Le 23 juin 2026, à Douala, à l’occasion de l’Assemblée générale ordinaire du Gecam, Célestin Tawamba a livré un discours sans concession sur les obstacles à l’investissement au Cameroun.
Le président du Gecam a dressé un tableau de l’économie nationale, insistant sur la nécessité d’une gouvernance efficace. « Dans un monde où les économies se livrent une concurrence acharnée pour attirer les capitaux, les talents et les technologies, la qualité de la gouvernance est devenue un facteur majeur de compétitivité », a-t-il déclaré.
Selon lui, les investisseurs examinent les infrastructures, l’approvisionnement énergétique et son coût, ainsi que la fiscalité. Mais ils regardent surtout la capacité d’un pays à décider, à exécuter et à tenir ses engagements. « On investit dans un pays qui décide et non dans un pays qui attend », a-t-il martelé.
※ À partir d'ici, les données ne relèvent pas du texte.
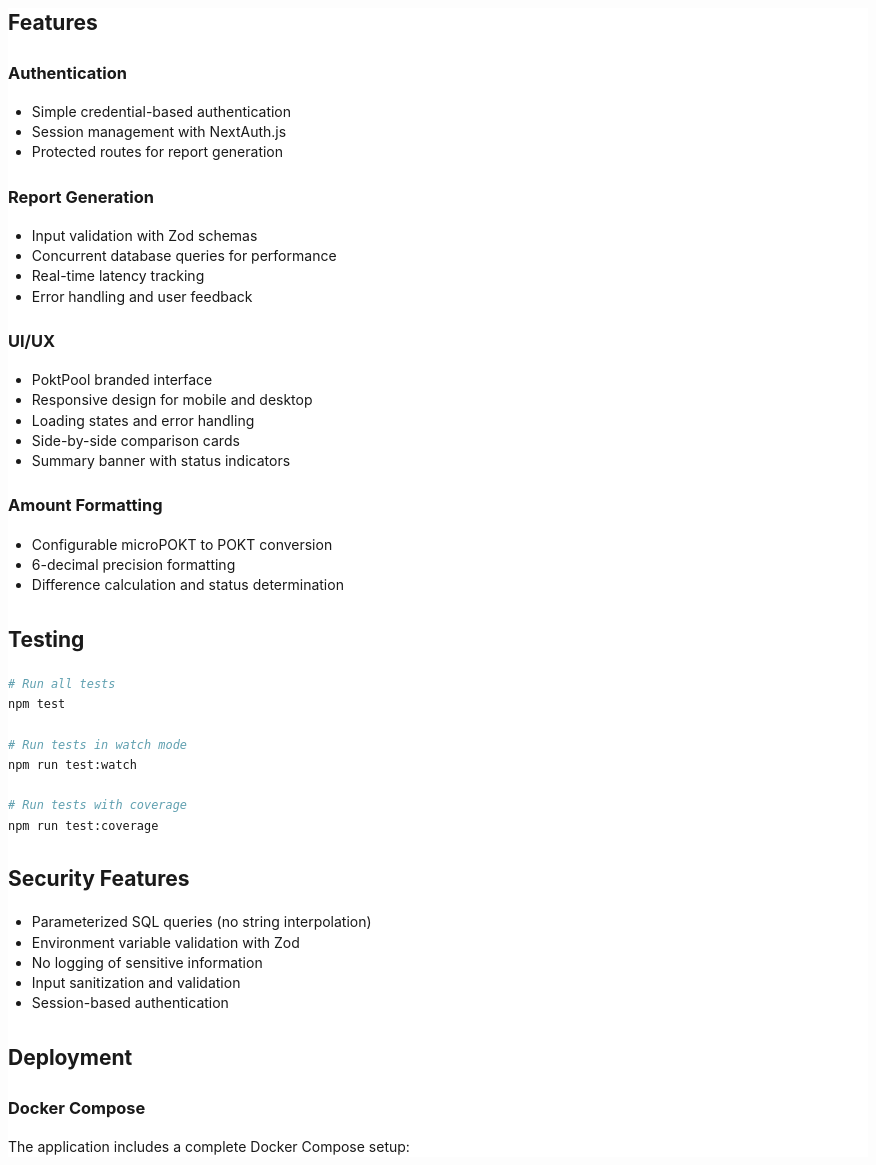 ## Features

### Authentication
- Simple credential-based authentication
- Session management with NextAuth.js
- Protected routes for report generation

### Report Generation
- Input validation with Zod schemas
- Concurrent database queries for performance
- Real-time latency tracking
- Error handling and user feedback

### UI/UX
- PoktPool branded interface
- Responsive design for mobile and desktop
- Loading states and error handling
- Side-by-side comparison cards
- Summary banner with status indicators

### Amount Formatting
- Configurable microPOKT to POKT conversion
- 6-decimal precision formatting
- Difference calculation and status determination

## Testing

```bash
# Run all tests
npm test

# Run tests in watch mode
npm run test:watch

# Run tests with coverage
npm run test:coverage
```

## Security Features

- Parameterized SQL queries (no string interpolation)
- Environment variable validation with Zod
- No logging of sensitive information
- Input sanitization and validation
- Session-based authentication

## Deployment

### Docker Compose
The application includes a complete Docker Compose setup:
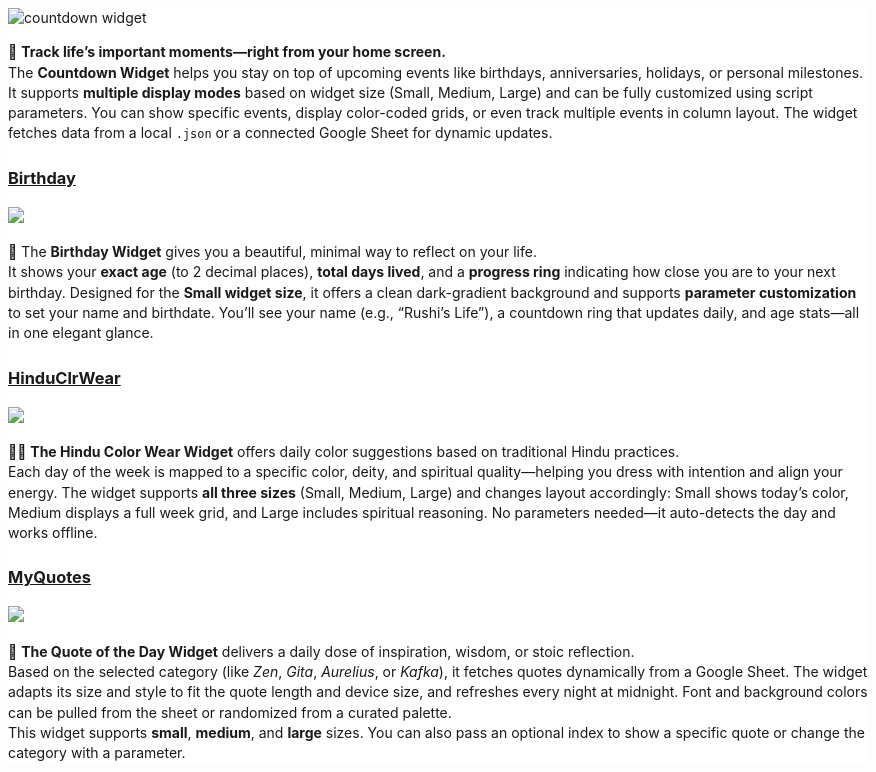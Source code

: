 ![countdown widget](https://raw.githubusercontent.com/rushhiii/Scriptable-IOSWidgets/main/.src/countdown/countdow_showcase.png)

📆 **Track life’s important moments—right from your home screen.**\
The **Countdown Widget** helps you stay on top of upcoming events like birthdays, anniversaries, holidays, or personal milestones. It supports **multiple display modes** based on widget size (Small, Medium, Large) and can be fully customized using script parameters. You can show specific events, display color-coded grids, or even track multiple events in column layout. The widget fetches data from a local `.json` or a connected Google Sheet for dynamic updates.

### [Birthday](https://github.com/rushhiii/Scriptable-IOSWidgets/tree/main/Birthday%20Widget)



<img width="60%" src="https://raw.githubusercontent.com/rushhiii/Scriptable-IOSWidgets/main/.src/birthday/birthday_showcase.png">

🎉 The **Birthday Widget** gives you a beautiful, minimal way to reflect on your life.\
It shows your **exact age** (to 2 decimal places), **total days lived**, and a **progress ring** indicating how close you are to your next birthday. Designed for the **Small widget size**, it offers a clean dark-gradient background and supports **parameter customization** to set your name and birthdate. You’ll see your name (e.g., “Rushi’s Life”), a countdown ring that updates daily, and age stats—all in one elegant glance.

### [HinduClrWear](https://github.com/rushhiii/Scriptable-IOSWidgets/tree/main/HinduClrWear%20Widget)



<img width="80%" src="https://raw.githubusercontent.com/rushhiii/Scriptable-IOSWidgets/main/.src/hinduclrwear/hinduclrwear_showcase.png">

🧘‍♂️ **The Hindu Color Wear Widget** offers daily color suggestions based on traditional Hindu practices.\
Each day of the week is mapped to a specific color, deity, and spiritual quality—helping you dress with intention and align your energy. The widget supports **all three sizes** (Small, Medium, Large) and changes layout accordingly: Small shows today’s color, Medium displays a full week grid, and Large includes spiritual reasoning. No parameters needed—it auto-detects the day and works offline.

### [MyQuotes](https://github.com/rushhiii/Scriptable-IOSWidgets/tree/main/MyQuotes%20Widget)



<img width="60%" src="https://raw.githubusercontent.com/rushhiii/Scriptable-IOSWidgets/main/.src/quotes/quote_showcase_1.png">



💬 **The Quote of the Day Widget** delivers a daily dose of inspiration, wisdom, or stoic reflection.\
Based on the selected category (like *Zen*, *Gita*, *Aurelius*, or *Kafka*), it fetches quotes dynamically from a Google Sheet. The widget adapts its size and style to fit the quote length and device size, and refreshes every night at midnight. Font and background colors can be pulled from the sheet or randomized from a curated palette.\
This widget supports **small**, **medium**, and **large** sizes. You can also pass an optional index to show a specific quote or change the category with a parameter.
Il a ajouté que l’avenir économique du Cameroun se joue sur ce terrain et que le Gecam continuera d’apporter sa contribution avec responsabilité, indépendance et patriotisme.
Pour Célestin Tawamba, la question n’est plus de savoir ce qu’il faut faire, mais comment faire plus vite, comment faire mieux, et surtout comment obtenir des résultats mesurables. « Le temps du diagnostic doit progressivement céder la place au temps de l’exécution… Le temps des intentions doit laisser place au temps des réalisations et le temps des promesses doit devenir celui des résultats », a-t-il affirmé.
Il a également souligné que le Cameroun traverse une période marquée par un attentisme qui affecte toute la vie économique. Les décisions structurantes se font rares, les arbitrages sont lents, les projets avancent trop lentement. Les administrations privilégient la prudence à l’initiative, et les opérateurs économiques manquent de visibilité. Cette situation, a-t-il conclu, a des conséquences sur la confiance des investisseurs et le moral des chefs d’entreprise.